Argued April 27, 1998 Decided June 25, 1998
- Full case name: William J. Clinton, President of the United States, et al. v. City of New York, et al.
- Citations: 524 U.S. 417 (more) 118 S. Ct. 2091; 141 L. Ed. 2d 393; 1998 U.S. LEXIS 4215; 66 U.S.L.W. 4543; 98-2 U.S. Tax Cas. (CCH) ¶ 50,504; 81 A.F.T.R.2d (RIA) 2416; 98 Cal. Daily Op. Service 4905; 98 Daily Journal DAR 6893; 1998 Colo. J. C.A.R. 3191; 11 Fla. L. Weekly Fed. S 735

Case history
- Prior: Judgment for plaintiffs, 985 F. Supp. 168 (D.D.C. 1998)

Holding
- The Line Item Veto Act is unconstitutional because the Constitution of the United States of America does not authorize the President of the United States of America to amend federal legislation that has passed both the House of Representatives and the Senate in Congress. Line-item vetoes are unlawful.

Court membership
- Chief Justice William Rehnquist Associate Justices John P. Stevens · Sandra Day O'Connor Antonin Scalia · Anthony Kennedy David Souter · Clarence Thomas Ruth Bader Ginsburg · Stephen Breyer

Case opinions
- Majority: Stevens, joined by Rehnquist, Kennedy, Souter, Thomas, Ginsburg
- Concurrence: Kennedy
- Concur/dissent: Scalia, joined by O'Connor; Breyer (Part III)
- Dissent: Breyer, joined by O'Connor, Scalia (Part III)

Laws applied
- U.S. Const. art. I; 2 U.S.C. § 691 et seq. (1994 ed., Supp. II) (Line Item Veto Act of 1996)

= Clinton v. City of New York =

1998 U.S. Supreme Court case declaring the line-item veto unconstitutional

Clinton v. City of New York, 524 U.S. 417 (1998), is a landmark decision by the Supreme Court of the United States in which the Court held, 6–3, that the line-item veto, as implemented in the Line Item Veto Act of 1996, violated the Presentment Clause of the United States Constitution because it impermissibly gave the President of the United States the power to unilaterally amend or repeal parts of statutes that had been duly passed by the United States Congress. Justice John Paul Stevens wrote for the six-justice majority that the line-item veto gave the President power over legislation unintended by the Constitution, and was therefore a violation of the separation of powers between the two branches.
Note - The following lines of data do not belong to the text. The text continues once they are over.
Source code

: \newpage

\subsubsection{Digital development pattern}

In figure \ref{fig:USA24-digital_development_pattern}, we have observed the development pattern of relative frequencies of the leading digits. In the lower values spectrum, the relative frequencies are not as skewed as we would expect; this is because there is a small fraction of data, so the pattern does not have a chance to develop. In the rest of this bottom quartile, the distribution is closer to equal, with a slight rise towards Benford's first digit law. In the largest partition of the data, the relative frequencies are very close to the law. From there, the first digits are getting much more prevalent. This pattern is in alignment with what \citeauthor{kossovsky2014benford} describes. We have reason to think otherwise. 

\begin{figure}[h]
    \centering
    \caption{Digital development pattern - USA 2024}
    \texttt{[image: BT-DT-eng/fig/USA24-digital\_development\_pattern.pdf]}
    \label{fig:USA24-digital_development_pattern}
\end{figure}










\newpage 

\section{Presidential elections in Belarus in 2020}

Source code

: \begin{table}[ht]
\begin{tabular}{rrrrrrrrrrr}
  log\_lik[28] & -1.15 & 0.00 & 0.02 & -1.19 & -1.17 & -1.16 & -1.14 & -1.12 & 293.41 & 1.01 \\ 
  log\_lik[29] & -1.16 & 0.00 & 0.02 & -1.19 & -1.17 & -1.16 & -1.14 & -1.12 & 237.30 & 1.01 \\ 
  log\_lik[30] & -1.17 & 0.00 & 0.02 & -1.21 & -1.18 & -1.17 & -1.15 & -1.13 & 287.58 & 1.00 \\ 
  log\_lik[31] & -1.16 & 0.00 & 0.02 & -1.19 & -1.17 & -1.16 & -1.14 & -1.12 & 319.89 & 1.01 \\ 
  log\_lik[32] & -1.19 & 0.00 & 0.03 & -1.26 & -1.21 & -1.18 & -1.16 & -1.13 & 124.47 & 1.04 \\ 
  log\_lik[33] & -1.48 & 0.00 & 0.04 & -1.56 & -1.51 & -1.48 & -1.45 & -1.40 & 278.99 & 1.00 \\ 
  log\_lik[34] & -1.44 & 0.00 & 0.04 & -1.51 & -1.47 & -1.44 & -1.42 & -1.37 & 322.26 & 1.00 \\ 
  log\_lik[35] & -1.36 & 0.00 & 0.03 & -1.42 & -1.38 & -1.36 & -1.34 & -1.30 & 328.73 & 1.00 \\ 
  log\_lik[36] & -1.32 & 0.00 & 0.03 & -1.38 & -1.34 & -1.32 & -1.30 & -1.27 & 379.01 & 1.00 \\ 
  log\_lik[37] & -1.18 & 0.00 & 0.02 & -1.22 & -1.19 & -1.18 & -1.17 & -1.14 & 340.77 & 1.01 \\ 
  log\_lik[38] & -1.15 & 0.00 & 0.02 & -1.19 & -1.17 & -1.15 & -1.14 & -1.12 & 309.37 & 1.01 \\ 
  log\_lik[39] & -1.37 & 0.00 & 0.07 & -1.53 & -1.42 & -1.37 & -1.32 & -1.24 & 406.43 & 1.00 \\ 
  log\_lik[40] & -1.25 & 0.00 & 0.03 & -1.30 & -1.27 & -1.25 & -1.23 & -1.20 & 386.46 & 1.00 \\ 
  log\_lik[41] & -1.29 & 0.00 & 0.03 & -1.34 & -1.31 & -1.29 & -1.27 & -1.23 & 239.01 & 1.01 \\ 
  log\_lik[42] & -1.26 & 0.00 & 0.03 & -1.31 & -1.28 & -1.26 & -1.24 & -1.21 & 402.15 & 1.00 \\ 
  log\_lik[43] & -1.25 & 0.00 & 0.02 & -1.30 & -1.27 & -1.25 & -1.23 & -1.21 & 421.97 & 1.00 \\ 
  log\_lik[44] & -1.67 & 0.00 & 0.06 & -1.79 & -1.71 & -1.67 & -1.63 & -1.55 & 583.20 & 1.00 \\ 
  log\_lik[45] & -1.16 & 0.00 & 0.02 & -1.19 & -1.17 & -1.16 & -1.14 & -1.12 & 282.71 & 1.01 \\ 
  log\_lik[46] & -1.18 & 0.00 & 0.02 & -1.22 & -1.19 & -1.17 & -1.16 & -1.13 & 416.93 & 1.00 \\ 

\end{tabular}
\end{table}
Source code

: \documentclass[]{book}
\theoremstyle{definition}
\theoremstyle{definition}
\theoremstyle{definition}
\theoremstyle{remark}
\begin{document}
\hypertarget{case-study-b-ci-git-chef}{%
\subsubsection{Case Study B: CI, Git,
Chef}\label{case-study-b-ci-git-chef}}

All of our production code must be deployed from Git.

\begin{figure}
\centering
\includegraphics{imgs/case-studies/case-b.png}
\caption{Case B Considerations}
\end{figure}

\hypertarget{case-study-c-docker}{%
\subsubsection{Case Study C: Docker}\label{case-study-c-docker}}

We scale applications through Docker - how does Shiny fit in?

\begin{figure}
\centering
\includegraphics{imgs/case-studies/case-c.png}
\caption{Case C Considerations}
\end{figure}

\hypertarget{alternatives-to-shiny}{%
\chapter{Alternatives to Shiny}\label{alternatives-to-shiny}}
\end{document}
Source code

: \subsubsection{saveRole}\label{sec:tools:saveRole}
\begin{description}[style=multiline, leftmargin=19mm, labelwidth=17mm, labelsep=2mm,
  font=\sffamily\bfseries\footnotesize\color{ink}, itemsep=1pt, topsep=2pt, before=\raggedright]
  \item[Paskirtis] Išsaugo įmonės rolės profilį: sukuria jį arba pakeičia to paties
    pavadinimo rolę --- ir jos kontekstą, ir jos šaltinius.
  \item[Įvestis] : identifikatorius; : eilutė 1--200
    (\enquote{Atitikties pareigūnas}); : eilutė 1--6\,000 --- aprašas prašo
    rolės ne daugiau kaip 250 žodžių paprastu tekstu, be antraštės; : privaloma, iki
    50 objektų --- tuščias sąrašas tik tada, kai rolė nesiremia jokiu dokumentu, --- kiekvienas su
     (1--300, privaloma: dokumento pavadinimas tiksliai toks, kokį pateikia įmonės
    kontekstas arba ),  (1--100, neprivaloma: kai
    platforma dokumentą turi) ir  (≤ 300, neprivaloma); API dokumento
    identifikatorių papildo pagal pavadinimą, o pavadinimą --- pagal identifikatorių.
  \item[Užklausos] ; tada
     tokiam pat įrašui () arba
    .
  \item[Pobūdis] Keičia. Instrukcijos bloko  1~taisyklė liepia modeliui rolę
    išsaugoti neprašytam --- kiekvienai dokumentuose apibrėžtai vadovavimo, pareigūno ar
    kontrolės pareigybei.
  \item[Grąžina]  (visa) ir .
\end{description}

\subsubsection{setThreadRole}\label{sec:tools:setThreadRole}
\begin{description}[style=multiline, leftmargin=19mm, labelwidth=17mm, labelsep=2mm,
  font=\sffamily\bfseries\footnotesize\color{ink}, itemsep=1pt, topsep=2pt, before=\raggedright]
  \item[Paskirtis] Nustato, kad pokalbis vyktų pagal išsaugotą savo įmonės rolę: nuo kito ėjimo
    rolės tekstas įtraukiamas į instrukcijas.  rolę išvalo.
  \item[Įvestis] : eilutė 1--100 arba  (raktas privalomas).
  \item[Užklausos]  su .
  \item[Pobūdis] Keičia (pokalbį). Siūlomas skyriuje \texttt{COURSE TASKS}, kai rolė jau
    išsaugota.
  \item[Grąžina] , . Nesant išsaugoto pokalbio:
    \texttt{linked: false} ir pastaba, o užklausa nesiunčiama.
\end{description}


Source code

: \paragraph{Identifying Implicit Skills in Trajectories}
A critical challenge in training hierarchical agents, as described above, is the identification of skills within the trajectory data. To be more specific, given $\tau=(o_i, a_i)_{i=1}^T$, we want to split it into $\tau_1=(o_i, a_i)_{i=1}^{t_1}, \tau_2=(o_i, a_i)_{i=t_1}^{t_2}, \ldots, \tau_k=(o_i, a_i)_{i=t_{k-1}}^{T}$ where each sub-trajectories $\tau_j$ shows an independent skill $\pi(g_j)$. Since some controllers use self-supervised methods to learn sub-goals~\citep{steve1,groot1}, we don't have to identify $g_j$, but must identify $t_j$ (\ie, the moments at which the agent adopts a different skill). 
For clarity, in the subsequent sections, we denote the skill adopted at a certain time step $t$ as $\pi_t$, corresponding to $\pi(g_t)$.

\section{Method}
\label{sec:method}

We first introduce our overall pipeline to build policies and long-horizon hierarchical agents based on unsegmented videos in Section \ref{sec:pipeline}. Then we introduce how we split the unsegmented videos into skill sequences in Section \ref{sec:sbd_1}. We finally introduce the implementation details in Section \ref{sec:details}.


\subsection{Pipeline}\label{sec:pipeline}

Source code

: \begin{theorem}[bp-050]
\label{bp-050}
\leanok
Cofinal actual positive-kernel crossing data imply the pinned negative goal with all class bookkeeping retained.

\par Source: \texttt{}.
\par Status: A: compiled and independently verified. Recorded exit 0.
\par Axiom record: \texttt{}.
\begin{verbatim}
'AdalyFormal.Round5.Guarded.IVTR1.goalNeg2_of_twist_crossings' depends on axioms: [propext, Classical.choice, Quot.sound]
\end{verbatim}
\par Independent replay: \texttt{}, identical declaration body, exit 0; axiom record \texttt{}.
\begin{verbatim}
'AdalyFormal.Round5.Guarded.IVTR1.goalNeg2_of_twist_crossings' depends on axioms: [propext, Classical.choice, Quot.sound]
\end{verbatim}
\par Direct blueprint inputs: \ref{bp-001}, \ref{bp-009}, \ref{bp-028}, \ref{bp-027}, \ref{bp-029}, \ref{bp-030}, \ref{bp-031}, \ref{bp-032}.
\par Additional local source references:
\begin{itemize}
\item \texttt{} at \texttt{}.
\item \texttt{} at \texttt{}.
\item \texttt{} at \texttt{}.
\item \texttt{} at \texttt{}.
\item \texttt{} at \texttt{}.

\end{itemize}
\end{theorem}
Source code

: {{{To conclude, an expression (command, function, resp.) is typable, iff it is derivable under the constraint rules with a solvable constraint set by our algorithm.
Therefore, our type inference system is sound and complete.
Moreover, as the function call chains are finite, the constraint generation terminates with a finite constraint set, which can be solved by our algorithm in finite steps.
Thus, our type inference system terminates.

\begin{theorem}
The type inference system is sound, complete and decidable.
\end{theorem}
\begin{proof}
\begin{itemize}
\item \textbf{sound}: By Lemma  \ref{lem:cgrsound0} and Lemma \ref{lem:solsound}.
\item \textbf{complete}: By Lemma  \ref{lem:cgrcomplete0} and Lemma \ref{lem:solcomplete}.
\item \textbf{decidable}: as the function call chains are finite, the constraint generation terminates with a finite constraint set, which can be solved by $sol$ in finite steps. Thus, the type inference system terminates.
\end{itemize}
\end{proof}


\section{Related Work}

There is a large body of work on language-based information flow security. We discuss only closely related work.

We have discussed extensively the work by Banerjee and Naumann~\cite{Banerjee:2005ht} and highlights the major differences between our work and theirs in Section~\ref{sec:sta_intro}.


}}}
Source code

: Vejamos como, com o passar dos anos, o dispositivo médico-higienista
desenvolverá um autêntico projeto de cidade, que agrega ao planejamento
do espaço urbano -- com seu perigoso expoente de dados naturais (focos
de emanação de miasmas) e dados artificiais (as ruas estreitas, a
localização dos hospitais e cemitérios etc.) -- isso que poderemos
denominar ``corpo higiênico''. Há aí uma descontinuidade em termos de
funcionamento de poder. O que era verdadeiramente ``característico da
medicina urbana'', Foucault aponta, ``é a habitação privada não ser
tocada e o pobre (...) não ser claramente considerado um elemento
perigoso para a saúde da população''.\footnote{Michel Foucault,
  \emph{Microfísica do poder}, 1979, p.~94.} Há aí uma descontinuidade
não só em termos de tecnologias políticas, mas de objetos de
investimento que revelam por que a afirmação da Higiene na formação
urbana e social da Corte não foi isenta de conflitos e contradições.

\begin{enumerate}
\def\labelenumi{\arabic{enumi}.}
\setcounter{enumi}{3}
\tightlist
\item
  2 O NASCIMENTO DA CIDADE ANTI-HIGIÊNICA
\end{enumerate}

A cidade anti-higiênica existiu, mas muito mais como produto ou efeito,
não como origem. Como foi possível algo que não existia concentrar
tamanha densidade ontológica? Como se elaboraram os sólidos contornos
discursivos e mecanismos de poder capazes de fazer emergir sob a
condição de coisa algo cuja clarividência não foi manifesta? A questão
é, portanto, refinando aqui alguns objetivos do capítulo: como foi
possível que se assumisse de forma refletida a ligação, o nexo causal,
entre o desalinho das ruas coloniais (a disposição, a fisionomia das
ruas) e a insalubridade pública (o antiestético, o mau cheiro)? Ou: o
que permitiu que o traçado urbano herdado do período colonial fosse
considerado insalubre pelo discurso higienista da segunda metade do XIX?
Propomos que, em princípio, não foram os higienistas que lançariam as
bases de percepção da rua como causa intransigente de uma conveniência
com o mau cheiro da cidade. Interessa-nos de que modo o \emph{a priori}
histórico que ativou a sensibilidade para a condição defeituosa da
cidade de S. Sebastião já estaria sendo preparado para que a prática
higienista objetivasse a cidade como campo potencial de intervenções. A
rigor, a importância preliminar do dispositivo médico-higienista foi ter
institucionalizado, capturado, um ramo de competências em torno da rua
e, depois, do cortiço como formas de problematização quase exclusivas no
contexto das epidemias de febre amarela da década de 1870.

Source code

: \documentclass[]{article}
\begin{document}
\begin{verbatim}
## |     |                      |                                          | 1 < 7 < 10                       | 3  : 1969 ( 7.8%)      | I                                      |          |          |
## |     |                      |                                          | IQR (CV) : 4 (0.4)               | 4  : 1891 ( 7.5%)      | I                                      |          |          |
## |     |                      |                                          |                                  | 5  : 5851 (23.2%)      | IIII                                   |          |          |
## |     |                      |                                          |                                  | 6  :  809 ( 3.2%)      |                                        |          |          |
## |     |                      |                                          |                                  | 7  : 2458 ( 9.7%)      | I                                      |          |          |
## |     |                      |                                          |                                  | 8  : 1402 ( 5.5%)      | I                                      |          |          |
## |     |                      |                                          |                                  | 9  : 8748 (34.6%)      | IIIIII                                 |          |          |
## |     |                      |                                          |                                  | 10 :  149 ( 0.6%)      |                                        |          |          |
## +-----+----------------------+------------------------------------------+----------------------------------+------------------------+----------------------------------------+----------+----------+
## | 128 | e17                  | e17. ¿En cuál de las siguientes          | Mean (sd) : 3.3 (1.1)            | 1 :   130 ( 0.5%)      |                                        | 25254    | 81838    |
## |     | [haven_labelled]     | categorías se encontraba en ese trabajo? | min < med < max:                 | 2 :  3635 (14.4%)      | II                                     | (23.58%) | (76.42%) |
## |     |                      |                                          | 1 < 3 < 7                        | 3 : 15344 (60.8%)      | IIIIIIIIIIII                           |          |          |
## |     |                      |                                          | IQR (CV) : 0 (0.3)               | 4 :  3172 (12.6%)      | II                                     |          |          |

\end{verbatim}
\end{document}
==Background of the case==
The Line Item Veto Act allowed the president to "cancel", that is to void or legally nullify, certain provisions of appropriations bills, and disallowed the use of funds from canceled provisions for offsetting deficit spending in other areas.

===Political circumstances===
The 1994 midterm elections signaled an upheaval in American politics known as the Republican Revolution, with the Republican Party taking control of both houses of the U.S. Congress from Democrats. Key to that revolution was the Republicans' Contract with America, which included a list of actions they promised to take if they gained control of Congress. Among this list was the Line Item Veto Act itself, one of two provisions designed to ensure congressional fiscal conservatism. The Act was the only provision of the "Contract with America" that President Clinton supported.

===Initial litigation===
At its passage, the Act was politically controversial, with many Democrats breaking with Clinton to oppose it. Of the opposition, six members of Congress, including Republican Mark Hatfield, sued to prevent use of the line-item veto. They were granted summary judgment by the U.S. District Court, but the Supreme Court held that the Congressmen lacked standing because they could not show any particularized harm, and dismissed their suit in Raines v. Byrd, 521 U.S. 811 (1997). Within the next two months, Clinton began using the line-item veto, prompting several entities to file suit in a second attempt to have the Act declared unconstitutional.

In the second case, which was consolidated from two cases by the U.S. District Court for the District of Columbia, the City of New York and several organizations related to health care alleged injury from President Clinton's cancellation of certain provisions of the Balanced Budget Act of 1997 that eliminated certain liabilities, and Snake River Potato Growers, Inc. alleged injury from the President's cancellation of certain provisions of the Taxpayer Relief Act of 1997 that gave tax benefits to aid farmer's cooperatives in purchasing potato processing facilities.

The District Court ruled for the plaintiffs, holding that the Line Item Veto Act was unconstitutional. Because the Act established an expedited appeal process for challenges, the case was directly appealed from the District Court to the Supreme Court.

==Supreme Court's decision==

In a majority opinion written by Justice John Paul Stevens, the Court ruled that because the Act allowed the President to unilaterally amend or repeal parts of duly enacted statutes by using line-item cancellations, it violated the Presentment Clause of the Constitution, which outlines a specific practice for enacting a statute. The Court construed the silence of the Constitution on the subject of such unilateral Presidential action as equivalent to "an express prohibition", agreeing with historical material that supported the conclusion that statutes may only be enacted "in accord with a single, finely wrought and exhaustively considered, procedure", and that a bill must be approved or rejected by the President in its entirety.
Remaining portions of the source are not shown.